## DATA TO PROCESS
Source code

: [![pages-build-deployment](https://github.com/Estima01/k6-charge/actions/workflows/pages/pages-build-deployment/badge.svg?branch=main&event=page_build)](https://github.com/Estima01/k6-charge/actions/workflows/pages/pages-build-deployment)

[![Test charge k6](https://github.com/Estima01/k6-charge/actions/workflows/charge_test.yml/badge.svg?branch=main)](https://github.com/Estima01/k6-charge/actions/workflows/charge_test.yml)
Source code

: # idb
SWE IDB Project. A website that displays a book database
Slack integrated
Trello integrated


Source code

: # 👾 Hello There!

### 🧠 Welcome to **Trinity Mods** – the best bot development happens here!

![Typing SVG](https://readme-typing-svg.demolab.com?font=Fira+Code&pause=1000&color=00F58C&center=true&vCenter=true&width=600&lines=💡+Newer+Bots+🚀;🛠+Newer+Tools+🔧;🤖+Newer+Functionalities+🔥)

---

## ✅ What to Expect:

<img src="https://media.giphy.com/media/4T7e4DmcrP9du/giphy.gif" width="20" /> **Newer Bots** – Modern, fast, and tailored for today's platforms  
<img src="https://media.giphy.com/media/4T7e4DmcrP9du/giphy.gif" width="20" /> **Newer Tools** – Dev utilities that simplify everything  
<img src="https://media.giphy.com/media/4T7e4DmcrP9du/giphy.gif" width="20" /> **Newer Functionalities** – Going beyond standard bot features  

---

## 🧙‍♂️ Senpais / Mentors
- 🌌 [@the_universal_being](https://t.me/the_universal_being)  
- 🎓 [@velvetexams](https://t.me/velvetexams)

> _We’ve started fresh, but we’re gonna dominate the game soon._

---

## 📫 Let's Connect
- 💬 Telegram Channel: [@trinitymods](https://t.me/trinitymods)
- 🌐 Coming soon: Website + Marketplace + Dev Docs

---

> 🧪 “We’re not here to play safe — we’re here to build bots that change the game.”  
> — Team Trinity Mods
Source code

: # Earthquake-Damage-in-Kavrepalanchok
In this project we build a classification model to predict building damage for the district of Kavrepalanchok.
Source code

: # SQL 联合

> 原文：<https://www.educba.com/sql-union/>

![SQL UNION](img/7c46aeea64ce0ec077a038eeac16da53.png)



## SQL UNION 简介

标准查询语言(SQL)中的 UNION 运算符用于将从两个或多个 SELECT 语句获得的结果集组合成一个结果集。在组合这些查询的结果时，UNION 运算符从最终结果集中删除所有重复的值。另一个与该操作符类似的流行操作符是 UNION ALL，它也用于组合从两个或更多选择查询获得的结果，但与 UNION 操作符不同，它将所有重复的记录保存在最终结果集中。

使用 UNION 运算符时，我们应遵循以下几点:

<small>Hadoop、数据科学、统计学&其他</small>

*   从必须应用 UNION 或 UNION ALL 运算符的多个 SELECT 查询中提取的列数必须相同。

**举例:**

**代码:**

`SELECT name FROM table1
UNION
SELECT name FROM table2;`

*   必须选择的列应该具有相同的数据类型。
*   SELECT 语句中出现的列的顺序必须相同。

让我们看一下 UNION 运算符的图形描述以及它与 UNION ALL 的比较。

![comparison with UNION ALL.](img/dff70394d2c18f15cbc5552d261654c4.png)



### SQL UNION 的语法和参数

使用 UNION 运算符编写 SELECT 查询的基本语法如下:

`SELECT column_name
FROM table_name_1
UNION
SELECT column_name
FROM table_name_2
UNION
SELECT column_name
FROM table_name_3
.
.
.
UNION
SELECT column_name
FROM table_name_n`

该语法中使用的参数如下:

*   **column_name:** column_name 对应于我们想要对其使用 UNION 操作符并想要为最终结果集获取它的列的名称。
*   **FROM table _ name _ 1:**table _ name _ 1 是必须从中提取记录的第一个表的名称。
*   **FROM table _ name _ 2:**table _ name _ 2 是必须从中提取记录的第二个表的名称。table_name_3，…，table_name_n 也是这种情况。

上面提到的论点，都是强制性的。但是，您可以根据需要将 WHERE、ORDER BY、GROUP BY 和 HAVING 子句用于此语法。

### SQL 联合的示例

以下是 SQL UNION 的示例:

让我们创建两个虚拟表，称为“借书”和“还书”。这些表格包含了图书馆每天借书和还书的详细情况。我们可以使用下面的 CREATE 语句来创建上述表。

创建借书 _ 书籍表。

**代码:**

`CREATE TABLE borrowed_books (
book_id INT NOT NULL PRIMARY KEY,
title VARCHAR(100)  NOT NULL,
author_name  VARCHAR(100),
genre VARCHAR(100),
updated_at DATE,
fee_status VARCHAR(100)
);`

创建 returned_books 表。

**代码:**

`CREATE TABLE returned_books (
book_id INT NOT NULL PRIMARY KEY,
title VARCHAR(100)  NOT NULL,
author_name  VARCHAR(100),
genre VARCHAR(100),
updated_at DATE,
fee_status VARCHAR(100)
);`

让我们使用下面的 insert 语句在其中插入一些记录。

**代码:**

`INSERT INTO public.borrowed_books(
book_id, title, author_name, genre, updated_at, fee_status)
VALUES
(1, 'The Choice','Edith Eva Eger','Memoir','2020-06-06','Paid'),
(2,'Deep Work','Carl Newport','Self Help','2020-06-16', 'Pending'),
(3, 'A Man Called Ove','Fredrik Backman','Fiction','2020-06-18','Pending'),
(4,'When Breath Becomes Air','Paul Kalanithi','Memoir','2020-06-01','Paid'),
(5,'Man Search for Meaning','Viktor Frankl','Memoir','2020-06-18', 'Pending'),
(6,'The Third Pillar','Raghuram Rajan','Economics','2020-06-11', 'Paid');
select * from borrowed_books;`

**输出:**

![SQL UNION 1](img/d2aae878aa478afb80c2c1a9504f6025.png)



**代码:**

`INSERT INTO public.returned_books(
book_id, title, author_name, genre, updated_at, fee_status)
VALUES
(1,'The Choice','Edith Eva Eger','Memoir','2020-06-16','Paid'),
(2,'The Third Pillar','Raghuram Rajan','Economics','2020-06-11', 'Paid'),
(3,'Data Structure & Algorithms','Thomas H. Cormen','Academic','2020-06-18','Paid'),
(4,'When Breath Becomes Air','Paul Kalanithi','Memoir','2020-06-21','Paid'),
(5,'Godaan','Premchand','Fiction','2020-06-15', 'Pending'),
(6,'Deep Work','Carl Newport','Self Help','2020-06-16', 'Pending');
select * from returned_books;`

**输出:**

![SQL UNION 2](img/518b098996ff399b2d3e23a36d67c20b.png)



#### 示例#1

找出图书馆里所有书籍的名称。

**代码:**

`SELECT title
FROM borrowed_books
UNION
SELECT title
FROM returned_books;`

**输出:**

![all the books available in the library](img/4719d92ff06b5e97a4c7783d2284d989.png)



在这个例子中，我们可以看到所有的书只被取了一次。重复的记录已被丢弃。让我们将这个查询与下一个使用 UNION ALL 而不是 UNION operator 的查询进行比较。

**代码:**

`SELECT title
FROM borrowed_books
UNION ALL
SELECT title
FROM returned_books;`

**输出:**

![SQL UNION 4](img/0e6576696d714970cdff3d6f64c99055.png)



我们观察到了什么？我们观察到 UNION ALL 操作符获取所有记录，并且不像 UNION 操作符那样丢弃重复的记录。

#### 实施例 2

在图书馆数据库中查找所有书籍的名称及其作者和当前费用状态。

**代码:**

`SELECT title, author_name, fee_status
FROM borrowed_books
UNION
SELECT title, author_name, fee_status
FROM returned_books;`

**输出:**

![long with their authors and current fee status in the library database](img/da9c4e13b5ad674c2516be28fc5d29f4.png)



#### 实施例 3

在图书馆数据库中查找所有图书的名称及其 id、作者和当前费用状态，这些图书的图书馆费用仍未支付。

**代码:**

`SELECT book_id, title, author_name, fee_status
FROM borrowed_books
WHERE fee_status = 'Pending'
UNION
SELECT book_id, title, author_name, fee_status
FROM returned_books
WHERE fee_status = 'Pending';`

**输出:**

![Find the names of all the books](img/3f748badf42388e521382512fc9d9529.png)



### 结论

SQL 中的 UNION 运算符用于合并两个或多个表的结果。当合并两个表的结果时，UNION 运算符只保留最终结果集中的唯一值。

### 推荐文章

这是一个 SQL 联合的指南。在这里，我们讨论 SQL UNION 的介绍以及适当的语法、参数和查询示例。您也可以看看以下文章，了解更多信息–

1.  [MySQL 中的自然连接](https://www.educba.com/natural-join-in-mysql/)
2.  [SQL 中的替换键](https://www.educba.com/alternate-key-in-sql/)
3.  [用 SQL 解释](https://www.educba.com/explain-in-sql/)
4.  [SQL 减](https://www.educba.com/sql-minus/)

## TASK DETAILS
Wherever the line holding "- 🌌 [@the_universal_being](https://t.me/the_universal_being)" falls in the entries above, copy exactly from it through the line holding "2 是必须从中提取记录的第二个表的名称。table_name_3，…，table_name_n 也是这种情况。", inclusive, and add nothing.

## REPLY TO THE EXERCISE
- 🌌 [@the_universal_being](https://t.me/the_universal_being)  
- 🎓 [@velvetexams](https://t.me/velvetexams)

> _We’ve started fresh, but we’re gonna dominate the game soon._

---

## 📫 Let's Connect
- 💬 Telegram Channel: [@trinitymods](https://t.me/trinitymods)
- 🌐 Coming soon: Website + Marketplace + Dev Docs

---

> 🧪 “We’re not here to play safe — we’re here to build bots that change the game.”  
> — Team Trinity Mods
Source code

: # Earthquake-Damage-in-Kavrepalanchok
In this project we build a classification model to predict building damage for the district of Kavrepalanchok.
Source code

: # SQL 联合

> 原文：<https://www.educba.com/sql-union/>

![SQL UNION](img/7c46aeea64ce0ec077a038eeac16da53.png)



## SQL UNION 简介

标准查询语言(SQL)中的 UNION 运算符用于将从两个或多个 SELECT 语句获得的结果集组合成一个结果集。在组合这些查询的结果时，UNION 运算符从最终结果集中删除所有重复的值。另一个与该操作符类似的流行操作符是 UNION ALL，它也用于组合从两个或更多选择查询获得的结果，但与 UNION 操作符不同，它将所有重复的记录保存在最终结果集中。

使用 UNION 运算符时，我们应遵循以下几点:

<small>Hadoop、数据科学、统计学&其他</small>

*   从必须应用 UNION 或 UNION ALL 运算符的多个 SELECT 查询中提取的列数必须相同。

**举例:**

**代码:**

`SELECT name FROM table1
UNION
SELECT name FROM table2;`

*   必须选择的列应该具有相同的数据类型。
*   SELECT 语句中出现的列的顺序必须相同。

让我们看一下 UNION 运算符的图形描述以及它与 UNION ALL 的比较。

![comparison with UNION ALL.](img/dff70394d2c18f15cbc5552d261654c4.png)



### SQL UNION 的语法和参数

使用 UNION 运算符编写 SELECT 查询的基本语法如下:

`SELECT column_name
FROM table_name_1
UNION
SELECT column_name
FROM table_name_2
UNION
SELECT column_name
FROM table_name_3
.
.
.
UNION
SELECT column_name
FROM table_name_n`

该语法中使用的参数如下:

*   **column_name:** column_name 对应于我们想要对其使用 UNION 操作符并想要为最终结果集获取它的列的名称。
*   **FROM table _ name _ 1:**table _ name _ 1 是必须从中提取记录的第一个表的名称。
*   **FROM table _ name _ 2:**table _ name _ 2 是必须从中提取记录的第二个表的名称。table_name_3，…，table_name_n 也是这种情况。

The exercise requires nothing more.